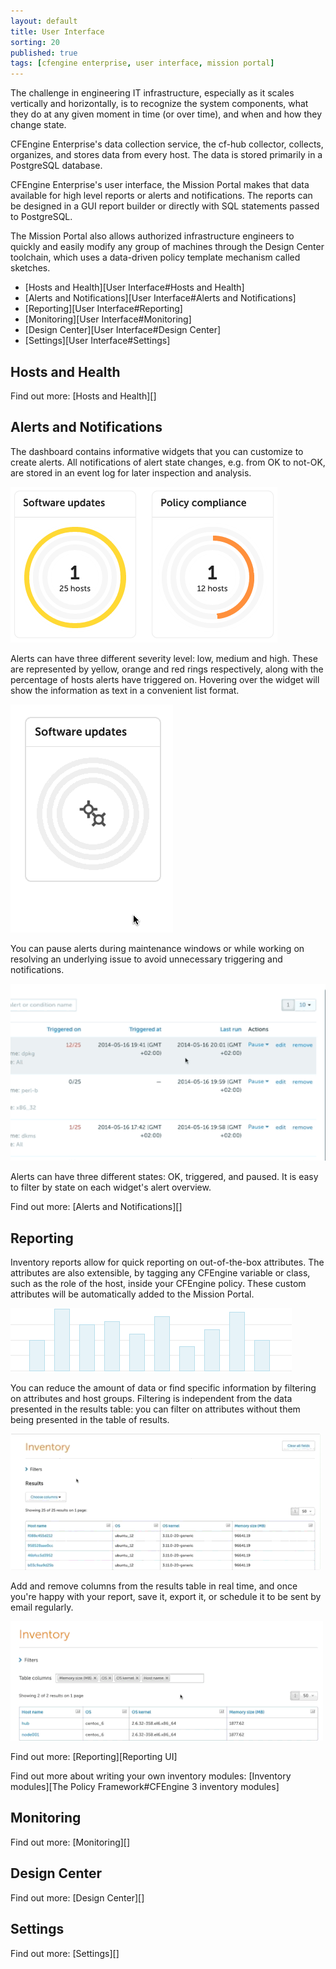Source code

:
 ```yaml
---
layout: default
title: User Interface
sorting: 20
published: true
tags: [cfengine enterprise, user interface, mission portal]
---
```


The challenge in engineering IT infrastructure, especially as it scales vertically and horizontally, is to recognize the system components, what they do at any given moment in time (or over time), and when and how they change state.

CFEngine Enterprise's data collection service, the cf-hub collector, collects, organizes, and stores data from every host.  The data is stored primarily in a PostgreSQL database.

CFEngine Enterprise's user interface, the Mission Portal makes that data available for high level reports or alerts and notifications.  The reports can be designed in a GUI report builder or directly with SQL statements passed to PostgreSQL.

The Mission Portal also allows authorized infrastructure engineers to quickly and easily modify any group of machines through the Design Center toolchain, which uses a data-driven policy template mechanism called sketches.

* [Hosts and Health][User Interface#Hosts and Health]
* [Alerts and Notifications][User Interface#Alerts and Notifications]
* [Reporting][User Interface#Reporting]
* [Monitoring][User Interface#Monitoring]
* [Design Center][User Interface#Design Center]
* [Settings][User Interface#Settings]

## Hosts and Health ##

Find out more: [Hosts and Health][]


## Alerts and Notifications ##

The dashboard contains informative widgets that you can customize to create alerts. All notifications of alert state changes, e.g. from OK to not-OK, are stored in an event log for later inspection and analysis.

![Enterprise UI Alerts](welcome_2nd_screen.png)


Alerts can have three different severity level: low, medium and high. These are represented by yellow, orange and red rings respectively, along with the percentage of hosts alerts have triggered on. Hovering over the widget will show the information as text in a convenient list format.

![Enterprise UI Alerts](widget_1.gif)


You can pause alerts during maintenance windows or while working on resolving an underlying issue to avoid unnecessary triggering and notifications.

![Enterprise UI Alerts](pause_alerts.gif)

Alerts can have three different states: OK, triggered, and paused. It is easy to filter by state on each widget's alert overview.

Find out more: [Alerts and Notifications][]

## Reporting ##

Inventory reports allow for quick reporting on out-of-the-box attributes. The attributes are also extensible, by tagging any CFEngine variable or class, such as the role of the host, inside your CFEngine policy. These custom attributes will be automatically added to the Mission Portal.

![Enterprise UI Reporting](inventory-hover.png)

You can reduce the amount of data or find specific information by filtering on attributes and host groups. Filtering is independent from the data presented in the results table: you can filter on attributes without them being presented in the table of results.

![Enterprise UI Reporting](inventory_filter.gif)

Add and remove columns from the results table in real time, and once you're happy with your report, save it, export it, or schedule it to be sent by email regularly.

![Enterprise API Overview](add_columns.gif)

Find out more: [Reporting][Reporting UI]

Find out more about writing your own inventory modules: [Inventory modules][The Policy Framework#CFEngine 3 inventory modules]

## Monitoring ##	

Find out more: [Monitoring][]

## Design Center ##

Find out more: [Design Center][]

## Settings ##

Find out more: [Settings][]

━━━━

Instructions for the task:
Write out all the entries precisely as given, omitting each image.

Final answer:
Source code

:
 ```yaml
---
layout: default
title: User Interface
sorting: 20
published: true
tags: [cfengine enterprise, user interface, mission portal]
---
```


The challenge in engineering IT infrastructure, especially as it scales vertically and horizontally, is to recognize the system components, what they do at any given moment in time (or over time), and when and how they change state.

CFEngine Enterprise's data collection service, the cf-hub collector, collects, organizes, and stores data from every host.  The data is stored primarily in a PostgreSQL database.

CFEngine Enterprise's user interface, the Mission Portal makes that data available for high level reports or alerts and notifications.  The reports can be designed in a GUI report builder or directly with SQL statements passed to PostgreSQL.

The Mission Portal also allows authorized infrastructure engineers to quickly and easily modify any group of machines through the Design Center toolchain, which uses a data-driven policy template mechanism called sketches.

* [Hosts and Health][User Interface#Hosts and Health]
* [Alerts and Notifications][User Interface#Alerts and Notifications]
* [Reporting][User Interface#Reporting]
* [Monitoring][User Interface#Monitoring]
* [Design Center][User Interface#Design Center]
* [Settings][User Interface#Settings]

## Hosts and Health ##

Find out more: [Hosts and Health][]


## Alerts and Notifications ##

The dashboard contains informative widgets that you can customize to create alerts. All notifications of alert state changes, e.g. from OK to not-OK, are stored in an event log for later inspection and analysis.

![Enterprise UI Alerts](welcome_2nd_screen.png)


Alerts can have three different severity level: low, medium and high. These are represented by yellow, orange and red rings respectively, along with the percentage of hosts alerts have triggered on. Hovering over the widget will show the information as text in a convenient list format.

![Enterprise UI Alerts](widget_1.gif)


You can pause alerts during maintenance windows or while working on resolving an underlying issue to avoid unnecessary triggering and notifications.

![Enterprise UI Alerts](pause_alerts.gif)

Alerts can have three different states: OK, triggered, and paused. It is easy to filter by state on each widget's alert overview.

Find out more: [Alerts and Notifications][]

## Reporting ##

Inventory reports allow for quick reporting on out-of-the-box attributes. The attributes are also extensible, by tagging any CFEngine variable or class, such as the role of the host, inside your CFEngine policy. These custom attributes will be automatically added to the Mission Portal.

![Enterprise UI Reporting](inventory-hover.png)

You can reduce the amount of data or find specific information by filtering on attributes and host groups. Filtering is independent from the data presented in the results table: you can filter on attributes without them being presented in the table of results.

![Enterprise UI Reporting](inventory_filter.gif)

Add and remove columns from the results table in real time, and once you're happy with your report, save it, export it, or schedule it to be sent by email regularly.

![Enterprise API Overview](add_columns.gif)

Find out more: [Reporting][Reporting UI]

Find out more about writing your own inventory modules: [Inventory modules][The Policy Framework#CFEngine 3 inventory modules]

## Monitoring ##	

Find out more: [Monitoring][]

## Design Center ##

Find out more: [Design Center][]

## Settings ##

Find out more: [Settings][]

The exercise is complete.